------ INPUT DATA ------

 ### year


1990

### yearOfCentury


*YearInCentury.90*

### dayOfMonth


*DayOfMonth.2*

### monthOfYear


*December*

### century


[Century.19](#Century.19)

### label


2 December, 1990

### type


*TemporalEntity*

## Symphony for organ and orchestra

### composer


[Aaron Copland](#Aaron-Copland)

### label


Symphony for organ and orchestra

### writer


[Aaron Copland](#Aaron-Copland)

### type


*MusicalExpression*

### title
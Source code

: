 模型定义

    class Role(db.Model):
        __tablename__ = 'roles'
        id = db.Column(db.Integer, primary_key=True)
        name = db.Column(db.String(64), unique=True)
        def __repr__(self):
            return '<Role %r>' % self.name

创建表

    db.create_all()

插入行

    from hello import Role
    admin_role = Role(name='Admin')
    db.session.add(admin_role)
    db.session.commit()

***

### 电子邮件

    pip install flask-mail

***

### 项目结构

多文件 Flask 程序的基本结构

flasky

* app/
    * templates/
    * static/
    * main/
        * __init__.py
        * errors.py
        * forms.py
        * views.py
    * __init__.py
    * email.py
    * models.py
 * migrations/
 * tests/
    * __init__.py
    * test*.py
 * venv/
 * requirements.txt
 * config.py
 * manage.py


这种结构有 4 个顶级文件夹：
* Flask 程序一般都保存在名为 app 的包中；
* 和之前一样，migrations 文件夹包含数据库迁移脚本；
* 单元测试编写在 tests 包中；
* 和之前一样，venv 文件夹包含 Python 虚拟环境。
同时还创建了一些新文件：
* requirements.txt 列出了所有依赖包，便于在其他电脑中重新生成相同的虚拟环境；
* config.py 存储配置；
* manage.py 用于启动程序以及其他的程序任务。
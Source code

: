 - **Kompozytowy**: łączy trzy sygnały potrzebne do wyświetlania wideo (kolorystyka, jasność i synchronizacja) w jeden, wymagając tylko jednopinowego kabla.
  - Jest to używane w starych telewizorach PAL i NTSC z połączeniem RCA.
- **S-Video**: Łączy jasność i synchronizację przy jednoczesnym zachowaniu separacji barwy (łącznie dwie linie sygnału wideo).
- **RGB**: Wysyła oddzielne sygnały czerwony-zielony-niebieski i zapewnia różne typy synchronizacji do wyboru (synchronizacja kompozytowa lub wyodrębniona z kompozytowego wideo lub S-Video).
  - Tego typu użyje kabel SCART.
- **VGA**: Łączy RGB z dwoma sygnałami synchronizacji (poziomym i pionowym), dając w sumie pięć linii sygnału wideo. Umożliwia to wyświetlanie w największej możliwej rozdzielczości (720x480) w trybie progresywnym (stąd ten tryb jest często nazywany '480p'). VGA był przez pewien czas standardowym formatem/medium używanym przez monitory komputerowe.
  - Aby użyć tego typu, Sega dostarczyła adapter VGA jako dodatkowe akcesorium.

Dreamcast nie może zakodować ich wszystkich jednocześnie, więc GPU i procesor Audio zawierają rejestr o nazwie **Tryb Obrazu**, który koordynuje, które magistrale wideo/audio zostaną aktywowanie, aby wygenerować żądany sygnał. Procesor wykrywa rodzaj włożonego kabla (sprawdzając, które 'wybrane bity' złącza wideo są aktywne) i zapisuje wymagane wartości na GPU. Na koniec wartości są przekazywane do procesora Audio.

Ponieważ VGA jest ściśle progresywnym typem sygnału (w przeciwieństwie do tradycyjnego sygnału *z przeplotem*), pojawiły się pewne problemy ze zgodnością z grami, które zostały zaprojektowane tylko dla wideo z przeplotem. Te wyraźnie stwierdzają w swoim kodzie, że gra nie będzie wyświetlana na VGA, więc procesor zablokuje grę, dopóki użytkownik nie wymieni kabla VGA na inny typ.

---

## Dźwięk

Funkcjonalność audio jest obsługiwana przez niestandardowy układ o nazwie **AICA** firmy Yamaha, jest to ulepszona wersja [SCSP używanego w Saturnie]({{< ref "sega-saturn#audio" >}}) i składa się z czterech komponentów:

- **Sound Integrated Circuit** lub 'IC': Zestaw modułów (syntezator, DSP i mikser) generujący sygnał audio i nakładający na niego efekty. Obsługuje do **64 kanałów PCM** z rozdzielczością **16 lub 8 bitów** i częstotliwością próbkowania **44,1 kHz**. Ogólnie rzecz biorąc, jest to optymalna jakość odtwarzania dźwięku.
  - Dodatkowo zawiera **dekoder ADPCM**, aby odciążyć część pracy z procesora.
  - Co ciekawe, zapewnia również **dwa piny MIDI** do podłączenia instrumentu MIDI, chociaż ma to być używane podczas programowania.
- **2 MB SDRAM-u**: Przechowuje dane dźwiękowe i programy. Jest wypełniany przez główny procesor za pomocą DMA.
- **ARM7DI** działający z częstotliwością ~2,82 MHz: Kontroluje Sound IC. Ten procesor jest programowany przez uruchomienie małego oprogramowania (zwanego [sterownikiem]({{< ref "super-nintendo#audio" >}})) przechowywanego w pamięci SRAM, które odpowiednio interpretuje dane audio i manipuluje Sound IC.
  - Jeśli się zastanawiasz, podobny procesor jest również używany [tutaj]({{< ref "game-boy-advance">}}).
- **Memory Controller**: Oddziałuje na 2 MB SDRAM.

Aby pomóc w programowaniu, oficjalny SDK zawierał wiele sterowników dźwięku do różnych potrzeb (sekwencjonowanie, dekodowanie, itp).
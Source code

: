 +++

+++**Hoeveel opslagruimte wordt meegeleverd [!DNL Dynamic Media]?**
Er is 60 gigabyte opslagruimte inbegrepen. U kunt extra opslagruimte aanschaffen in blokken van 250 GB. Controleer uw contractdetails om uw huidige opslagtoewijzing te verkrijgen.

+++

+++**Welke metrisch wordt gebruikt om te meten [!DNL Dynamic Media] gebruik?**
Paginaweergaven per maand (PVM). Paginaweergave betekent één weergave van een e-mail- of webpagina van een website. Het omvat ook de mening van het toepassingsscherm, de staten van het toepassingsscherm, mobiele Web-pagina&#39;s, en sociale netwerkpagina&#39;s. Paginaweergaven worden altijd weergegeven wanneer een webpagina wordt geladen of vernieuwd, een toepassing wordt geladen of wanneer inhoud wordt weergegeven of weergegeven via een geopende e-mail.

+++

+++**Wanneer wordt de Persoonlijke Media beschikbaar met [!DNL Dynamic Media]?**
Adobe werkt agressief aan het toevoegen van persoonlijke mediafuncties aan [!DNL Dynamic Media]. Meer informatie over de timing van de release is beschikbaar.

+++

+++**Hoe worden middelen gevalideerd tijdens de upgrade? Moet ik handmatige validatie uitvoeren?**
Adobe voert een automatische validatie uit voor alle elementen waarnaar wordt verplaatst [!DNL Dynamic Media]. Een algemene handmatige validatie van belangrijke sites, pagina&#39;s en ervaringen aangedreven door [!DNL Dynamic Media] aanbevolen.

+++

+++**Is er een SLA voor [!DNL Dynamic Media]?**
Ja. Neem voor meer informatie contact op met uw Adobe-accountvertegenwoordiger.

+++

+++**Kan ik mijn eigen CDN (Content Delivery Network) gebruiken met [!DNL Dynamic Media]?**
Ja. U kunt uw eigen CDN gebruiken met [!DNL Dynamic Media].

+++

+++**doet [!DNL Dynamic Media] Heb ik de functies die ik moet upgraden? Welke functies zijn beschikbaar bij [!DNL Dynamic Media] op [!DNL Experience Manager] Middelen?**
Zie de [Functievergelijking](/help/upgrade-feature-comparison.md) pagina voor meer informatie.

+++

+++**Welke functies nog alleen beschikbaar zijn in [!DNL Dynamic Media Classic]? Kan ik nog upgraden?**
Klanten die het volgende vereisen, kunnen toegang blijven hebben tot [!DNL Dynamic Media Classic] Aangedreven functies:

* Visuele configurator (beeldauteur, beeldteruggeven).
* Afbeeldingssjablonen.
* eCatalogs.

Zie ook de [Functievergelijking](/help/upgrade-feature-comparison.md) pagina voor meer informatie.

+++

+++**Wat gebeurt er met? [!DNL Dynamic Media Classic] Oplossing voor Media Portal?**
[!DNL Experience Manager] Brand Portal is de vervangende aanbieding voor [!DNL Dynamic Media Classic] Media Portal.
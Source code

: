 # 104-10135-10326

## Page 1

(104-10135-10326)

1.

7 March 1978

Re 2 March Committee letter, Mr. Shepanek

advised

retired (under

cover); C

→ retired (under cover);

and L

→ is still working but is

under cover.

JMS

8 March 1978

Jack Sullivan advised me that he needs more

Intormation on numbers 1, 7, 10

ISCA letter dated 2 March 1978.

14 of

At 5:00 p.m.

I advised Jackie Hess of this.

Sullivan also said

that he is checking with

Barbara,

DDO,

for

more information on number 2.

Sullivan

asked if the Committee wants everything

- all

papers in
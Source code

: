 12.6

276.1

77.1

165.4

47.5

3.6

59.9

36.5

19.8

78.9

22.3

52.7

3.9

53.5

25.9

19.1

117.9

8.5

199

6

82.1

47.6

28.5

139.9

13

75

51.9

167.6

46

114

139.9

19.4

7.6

------

ABOUT THIS TASK:
Your task is to find each line in the entries that contains the string "session" and copy it.

RESULT:
    db.session.add(admin_role)
    db.session.commit()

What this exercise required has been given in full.